Segment Start: Input

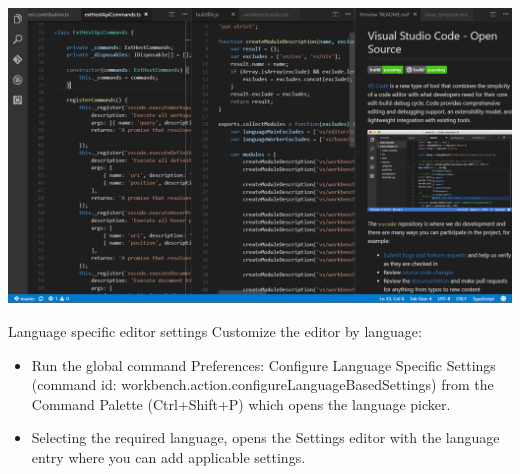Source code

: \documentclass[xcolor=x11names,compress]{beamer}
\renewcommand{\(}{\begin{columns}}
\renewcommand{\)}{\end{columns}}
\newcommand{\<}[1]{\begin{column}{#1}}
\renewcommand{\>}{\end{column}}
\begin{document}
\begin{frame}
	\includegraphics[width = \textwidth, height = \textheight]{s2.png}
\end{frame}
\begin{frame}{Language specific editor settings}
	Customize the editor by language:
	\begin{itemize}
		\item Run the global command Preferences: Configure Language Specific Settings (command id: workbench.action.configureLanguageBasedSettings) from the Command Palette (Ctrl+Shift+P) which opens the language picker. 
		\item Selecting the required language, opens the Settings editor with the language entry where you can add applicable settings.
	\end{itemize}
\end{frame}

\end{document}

Segment End: Input
Segment Start: Input

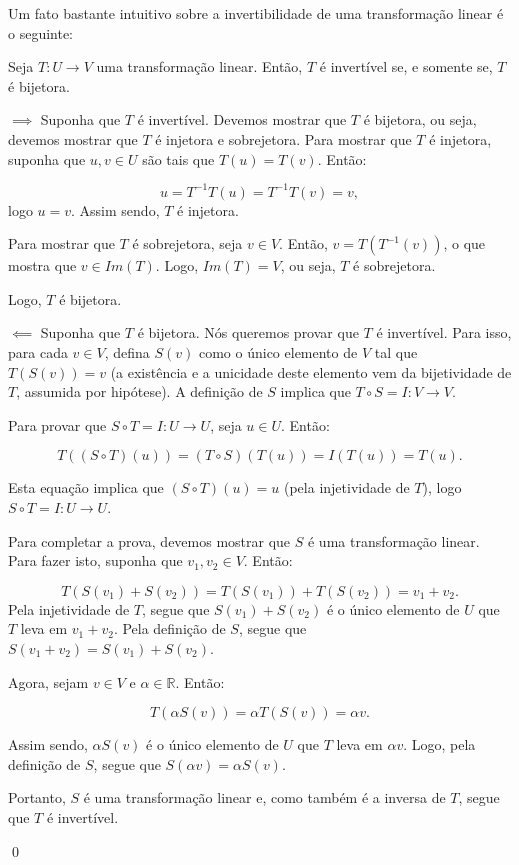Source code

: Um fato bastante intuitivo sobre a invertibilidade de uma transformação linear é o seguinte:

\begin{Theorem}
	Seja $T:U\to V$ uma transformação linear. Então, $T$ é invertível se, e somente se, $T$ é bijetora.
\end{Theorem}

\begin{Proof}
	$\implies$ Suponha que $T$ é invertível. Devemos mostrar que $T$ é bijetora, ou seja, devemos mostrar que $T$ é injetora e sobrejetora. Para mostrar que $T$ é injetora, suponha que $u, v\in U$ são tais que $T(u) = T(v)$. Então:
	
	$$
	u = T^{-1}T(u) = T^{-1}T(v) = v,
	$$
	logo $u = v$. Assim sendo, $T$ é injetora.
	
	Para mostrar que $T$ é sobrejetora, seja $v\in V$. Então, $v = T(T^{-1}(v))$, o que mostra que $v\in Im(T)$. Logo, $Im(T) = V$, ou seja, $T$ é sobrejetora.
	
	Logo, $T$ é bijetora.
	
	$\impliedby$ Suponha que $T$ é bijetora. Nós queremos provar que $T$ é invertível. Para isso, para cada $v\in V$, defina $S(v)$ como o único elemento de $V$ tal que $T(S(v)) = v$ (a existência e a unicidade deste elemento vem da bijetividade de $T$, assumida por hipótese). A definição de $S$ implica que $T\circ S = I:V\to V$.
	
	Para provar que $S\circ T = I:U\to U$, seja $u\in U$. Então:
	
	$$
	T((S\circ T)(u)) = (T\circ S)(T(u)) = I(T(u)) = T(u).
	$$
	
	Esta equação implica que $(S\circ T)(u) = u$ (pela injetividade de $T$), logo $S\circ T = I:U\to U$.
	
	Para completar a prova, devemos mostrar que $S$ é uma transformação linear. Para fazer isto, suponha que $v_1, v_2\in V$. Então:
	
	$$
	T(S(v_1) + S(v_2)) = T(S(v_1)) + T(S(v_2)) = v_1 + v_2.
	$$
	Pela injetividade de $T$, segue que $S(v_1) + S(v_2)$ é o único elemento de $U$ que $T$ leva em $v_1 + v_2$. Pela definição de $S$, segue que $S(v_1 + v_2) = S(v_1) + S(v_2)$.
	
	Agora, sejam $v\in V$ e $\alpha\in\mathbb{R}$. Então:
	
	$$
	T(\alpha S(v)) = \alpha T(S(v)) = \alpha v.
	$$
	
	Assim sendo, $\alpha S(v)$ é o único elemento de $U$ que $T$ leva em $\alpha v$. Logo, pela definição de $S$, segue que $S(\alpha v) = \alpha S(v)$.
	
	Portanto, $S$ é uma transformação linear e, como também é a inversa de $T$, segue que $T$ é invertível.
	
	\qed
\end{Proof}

Segment End: Input

What is expected
Wherever the string "circ" occurs in the data, copy the line that holds it.

Output for this exercise
	$\impliedby$ Suponha que $T$ é bijetora. Nós queremos provar que $T$ é invertível. Para isso, para cada $v\in V$, defina $S(v)$ como o único elemento de $V$ tal que $T(S(v)) = v$ (a existência e a unicidade deste elemento vem da bijetividade de $T$, assumida por hipótese). A definição de $S$ implica que $T\circ S = I:V\to V$.
	Para provar que $S\circ T = I:U\to U$, seja $u\in U$. Então:
	T((S\circ T)(u)) = (T\circ S)(T(u)) = I(T(u)) = T(u).
	Esta equação implica que $(S\circ T)(u) = u$ (pela injetividade de $T$), logo $S\circ T = I:U\to U$.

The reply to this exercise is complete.